After a morning radio interview in which he refused to quash a suggestion the Government would seek to lift income taxes to fill its Budget shortfall, Mr Swan put out a statement rejecting the idea.
"The proposition of this question is utterly ridiculous and absurd," he said.
"The Government's record on personal income taxes couldn't be more clear. We delivered cuts to personal incomes taxes in three consecutive Budgets worth a total of $47 billion.
"Last year we tripled the tax free threshold, from $6000 to $18,000, removing around one million people from the tax system.
"The irrefutable fact is that someone on $50,000 is paying $2000 less in tax each and every year as result of our personal tax reforms."
Earlier, Mr Swan had told ABC Radio that he would leave speculation on any changes in the Budget to "everybody else".

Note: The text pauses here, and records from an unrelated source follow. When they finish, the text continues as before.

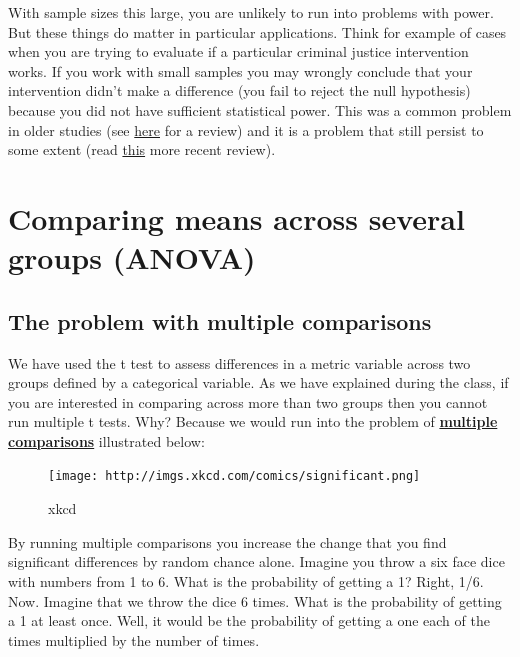 \documentclass[
]{book}
\begin{document}
With sample sizes this large, you are unlikely to run into problems with power. But these things do matter in particular applications. Think for example of cases when you are trying to evaluate if a particular criminal justice intervention works. If you work with small samples you may wrongly conclude that your intervention didn't make a difference (you fail to reject the null hypothesis) because you did not have sufficient statistical power. This was a common problem in older studies (see \href{https://www.sciencedirect.com/science/article/pii/0047235289900044}{here} for a review) and it is a problem that still persist to some extent (read \href{https://www.tandfonline.com/doi/abs/10.1080/07418825.2018.1495252}{this} more recent review).

\hypertarget{comparing-means-across-several-groups-anova}{%
\section{Comparing means across several groups (ANOVA)}\label{comparing-means-across-several-groups-anova}}

\hypertarget{the-problem-with-multiple-comparisons}{%
\subsection{The problem with multiple comparisons}\label{the-problem-with-multiple-comparisons}}

We have used the t test to assess differences in a metric variable across two groups defined by a categorical variable. As we have explained during the class, if you are interested in comparing across more than two groups then you cannot run multiple t tests. Why? Because we would run into the problem of \href{http://en.wikipedia.org/wiki/Multiple_comparisons_problem}{\textbf{multiple comparisons}} illustrated below:

\begin{figure}
\centering
\texttt{[image: http://imgs.xkcd.com/comics/significant.png]}
\caption{xkcd}
\end{figure}

By running multiple comparisons you increase the change that you find significant differences by random chance alone. Imagine you throw a six face dice with numbers from 1 to 6. What is the probability of getting a 1? Right, 1/6. Now. Imagine that we throw the dice 6 times. What is the probability of getting a 1 at least once. Well, it would be the probability of getting a one each of the times multiplied by the number of times.
\end{document}
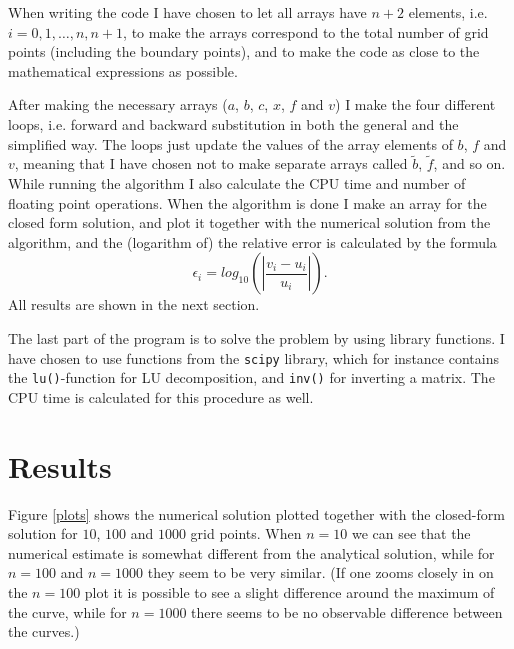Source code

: \documentclass[12pt, a4paper]{article}
\begin{document}
When writing the code I have chosen to let all arrays have $n+2$ elements, i.e. $i = 0,1,\dots,n,n+1$, to 
make the arrays correspond to the total number of grid points (including the boundary points), and 
to make the code as close to the mathematical expressions as possible.

After making the necessary arrays ($a$, $b$, $c$, $x$, $f$ and $v$) I make the four different loops, i.e. 
forward and backward substitution in both the general and the simplified way. The loops just update the 
values of the array elements of $b$, $f$ and $v$, meaning that I have chosen not to make separate arrays 
called $\tilde{b}$, $\tilde{f}$, and so on. While running the algorithm I also calculate the CPU time and
number of floating point operations. When the algorithm is done I make an array for the closed form 
solution, and plot it together with the numerical solution from the algorithm, and the (logarithm of) 
the relative error is calculated by the formula
\begin{equation}
\epsilon_i = log_{10}\left(\left| \frac{v_i - u_i}{u_i} \right| \right). 
\label{eq:error}
\end{equation}
All results are shown in the next section. 
   
The last part of the program is to solve the problem by using library functions. I have chosen to use 
functions from the \texttt{scipy} library, which for instance contains the \texttt{lu()}-function for 
LU decomposition, and \texttt{inv()} for inverting a matrix. The CPU time is calculated for this procedure 
as well.  


\section{Results}

Figure \ref{plots} shows the numerical solution plotted together with the closed-form solution for 
$10$, $100$ and $1000$ grid points. When $n=10$ we can see that the numerical estimate is somewhat 
different from the analytical solution, while for $n=100$ and $n=1000$ they seem to be very similar. 
(If one zooms closely in on the $n=100$ plot it is possible to see a slight difference around the 
maximum of the curve, while for $n=1000$ there seems to be no observable difference between the curves.) 
\end{document}
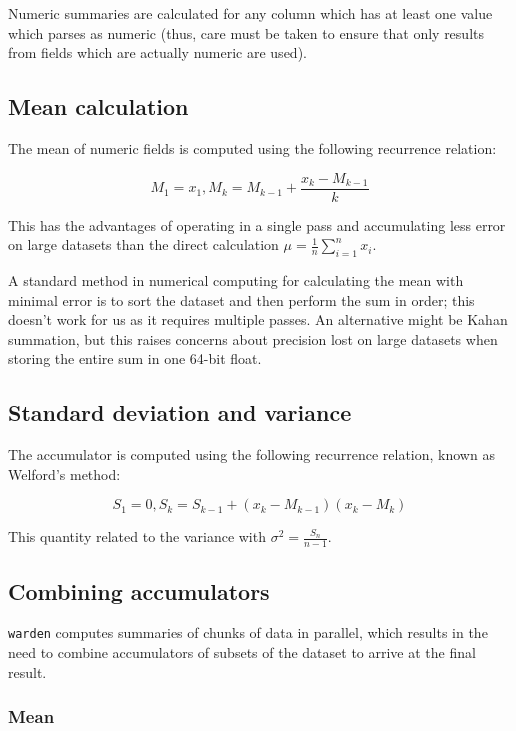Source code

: \documentclass[a4paper]{article}
\begin{document}
Numeric summaries are calculated for any column which has at least one
value which parses as numeric (thus, care must be taken to ensure that
only results from fields which are actually numeric are used).

\subsection{Mean calculation}\label{mean-calculation}

The mean of numeric fields is computed using the following recurrence
relation\cite[pp.~232]{Knuth1997}:

\[M_1 = x_1, M_k = M_{k-1} + \frac{x_k - M_{k-1}}{k}\]

This has the advantages of operating in a single pass and accumulating
less error on large datasets than the direct calculation
\(\mu = \frac{1}{n} \sum\limits_{i=1}^n x_i\).

A standard method in numerical computing for calculating the mean with
minimal error is to sort the dataset and then perform the sum in order;
this doesn't work for us as it requires multiple passes. An alternative
might be Kahan summation\cite{Kahan1965}, but this raises concerns about
precision lost on large datasets when storing the entire sum in one
64-bit float.

\subsection{Standard deviation and
variance}\label{standard-deviation-and-variance}

The accumulator is computed using the following recurrence relation\cite[pp.~232]{Knuth1997}, known as Welford's method\cite{welford1962}:

\[S_1 = 0, S_k = S_{k-1} + (x_k - M_{k-1})(x_k - M_k)\]

This quantity related to the variance with
\(\sigma^2 = \frac{S_n}{n-1}\).

\subsection{Combining accumulators}\label{combining-accumulators}

\texttt{warden} computes summaries of chunks of data in parallel, which results
in the need to combine accumulators of subsets of the dataset to arrive
at the final result.

\subsubsection{Mean}\label{mean}
\end{document}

"There'll be hundreds, hundreds of stories between now and budget day and most of those stories will be wrong," he said.
New Budget figures out tomorrow are expected to give a clearer picture of the challenge facing Mr Swan to promise a surplus in the coming financial year and the size of the shortfall in the current year.
The Treasurer said there was only one party looking to lift income tax rates at the coming election.
"Tony Abbott has an explicit policy of jacking up income tax for hard working Australians everywhere," he said.
"His promise to scrap the tripling of the tax free threshold means a tax hike to over 6 million Australians of at least $300 per year, and brings a million people back into the tax system."